Input:
BEGIN
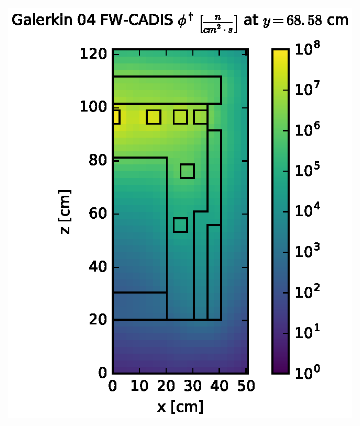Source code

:\begin{figure}[!htb]
\begin{subfigure}{0.4\textwidth}
\includegraphics[max height=0.445\textheight]
{img/dlvn-plots/fwc-adj/flux-gkn04-slice.eps}
\end{subfigure}
\\
\begin{subfigure}{0.4\textwidth}

\end{subfigure}
\end{figure}
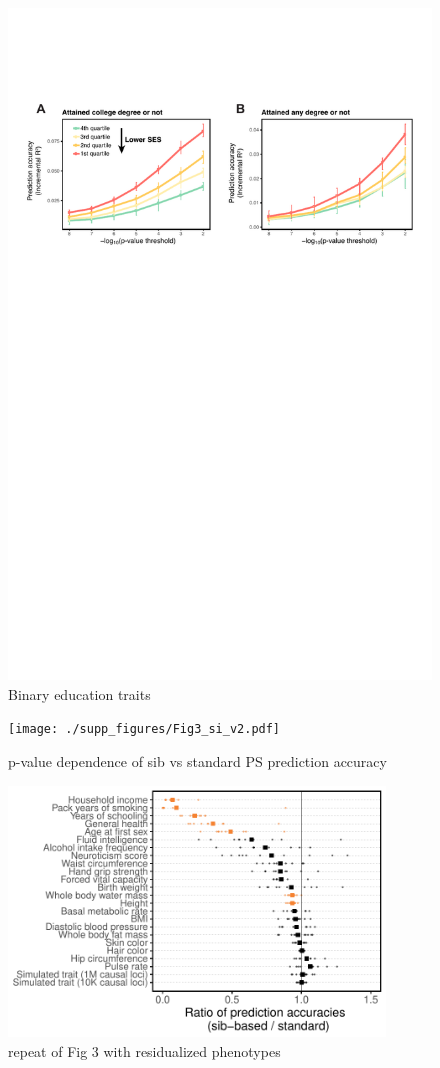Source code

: \documentclass[hidelinks, 12pt]{article}
\begin{document}
\begin{figure}[h!]
\centering
\includegraphics[width=\textwidth]{./supp_figures/binary_edu_traits.pdf}
\caption{Binary education traits}
\end{figure}


\begin{figure}[h!]
\centering
\texttt{[image: ./supp\_figures/Fig3\_si\_v2.pdf]}
\caption{p-value dependence of sib vs standard PS prediction accuracy}
\end{figure}

\begin{figure}[h!]
\centering
\includegraphics[width=10cm]{./supp_figures/fig3_panelA_SI.pdf}
\caption{repeat of Fig 3 with residualized phenotypes}
\end{figure}
\end{document}
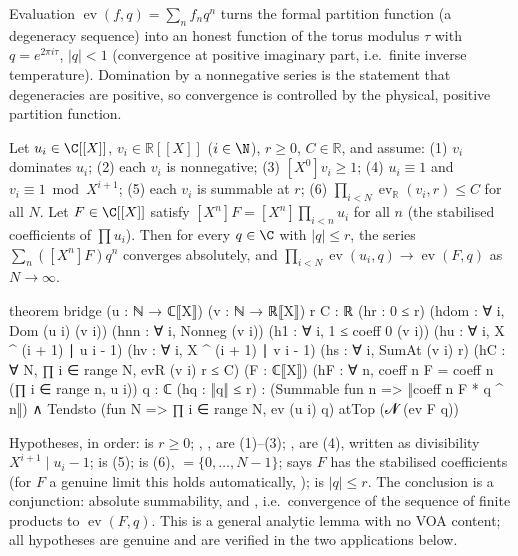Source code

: \begin{physics}
Evaluation $\operatorname{ev}(f,q)=\sum_n f_nq^n$ turns the formal partition function (a degeneracy sequence) into an honest function of the torus modulus $\tau$ with $q=e^{2\pi i\tau}$, $|q|<1$ (convergence at positive imaginary part, i.e.\ finite inverse temperature). Domination by a nonnegative series is the statement that degeneracies are positive, so convergence is controlled by the physical, positive partition function.
\end{physics}

\begin{theorem}\label{ch05:thm:bridge}
Let $u_i\in\C[[X]]$, $v_i\in\mathbb R[[X]]$ ($i\in\N$), $r\ge0$, $C\in\mathbb R$, and assume:
(1) $v_i$ dominates $u_i$; (2) each $v_i$ is nonnegative; (3) $[X^0]v_i\ge1$; (4) $u_i\equiv1$ and
$v_i\equiv1\bmod X^{i+1}$; (5) each $v_i$ is summable at $r$; (6) $\prod_{i<N}\operatorname{ev}_{\mathbb
R}(v_i,r)\le C$ for all $N$. Let $F\in\C[[X]]$ satisfy $[X^n]F = [X^n]\prod_{i<n}u_i$ for all $n$
(the stabilised coefficients of $\prod u_i$). Then for every $q\in\C$ with $|q|\le r$, the series
$\sum_n([X^n]F)q^n$ converges absolutely, and $\prod_{i<N}\operatorname{ev}(u_i,q)\to\operatorname{ev}(F,q)$ as
$N\to\infty$.
\end{theorem}
\begin{leancode}
theorem bridge (u : ℕ → ℂ⟦X⟧) (v : ℕ → ℝ⟦X⟧) {r C : ℝ} (hr : 0 ≤ r)
    (hdom : ∀ i, Dom (u i) (v i)) (hnn : ∀ i, Nonneg (v i)) (h1 : ∀ i, 1 ≤ coeff 0 (v i))
    (hu : ∀ i, X ^ (i + 1) ∣ u i - 1) (hv : ∀ i, X ^ (i + 1) ∣ v i - 1)
    (hs : ∀ i, SumAt (v i) r) (hC : ∀ N, ∏ i ∈ range N, evR (v i) r ≤ C)
    (F : ℂ⟦X⟧) (hF : ∀ n, coeff n F = coeff n (∏ i ∈ range n, u i)) {q : ℂ} (hq : ‖q‖ ≤ r) :
    (Summable fun n => ‖coeff n F * q ^ n‖)
      ∧ Tendsto (fun N => ∏ i ∈ range N, ev (u i) q) atTop (𝓝 (ev F q))
\end{leancode}
\begin{dictionary}
Hypotheses, in order:  is $r\ge0$; , ,  are (1)--(3);
,  are (4), written as divisibility $X^{i+1}\mid u_i - 1$;  is (5); 
is (6),  $=\{0,\dots,N-1\}$;  says $F$ has the stabilised coefficients (for
$F$ a genuine  limit this holds automatically, );  is
$|q|\le r$. The conclusion is a conjunction: absolute summability, and ,
i.e.\ convergence of the sequence of finite products to $\operatorname{ev}(F,q)$. This is a general analytic
lemma with no VOA content; all hypotheses are genuine and are verified in the two applications below.
\end{dictionary}

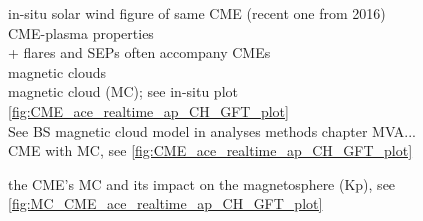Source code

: in-situ solar wind figure of same CME (recent one from 2016)\\

CME-plasma properties\\
+ flares and SEPs often accompany CMEs\\

magnetic clouds\\
magnetic cloud (MC); see in-situ plot \autoref{fig:CME_ace_realtime_ap_CH_GFT_plot}\\
See BS magnetic cloud model in analyses methods chapter
MVA...\\

CME with MC, see \autoref{fig:CME_ace_realtime_ap_CH_GFT_plot}\\
\begin{figure}[htb]
\end{figure}

the CME's MC and its impact on the magnetosphere (Kp), see \autoref{fig:MC_CME_ace_realtime_ap_CH_GFT_plot}\\
\begin{figure}[htb]
\end{figure}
END
About this exercise: If a line in the data holds the string "autoref", copy that line.

Your solution:
magnetic cloud (MC); see in-situ plot \autoref{fig:CME_ace_realtime_ap_CH_GFT_plot}\\
CME with MC, see \autoref{fig:CME_ace_realtime_ap_CH_GFT_plot}\\
the CME's MC and its impact on the magnetosphere (Kp), see \autoref{fig:MC_CME_ace_realtime_ap_CH_GFT_plot}\\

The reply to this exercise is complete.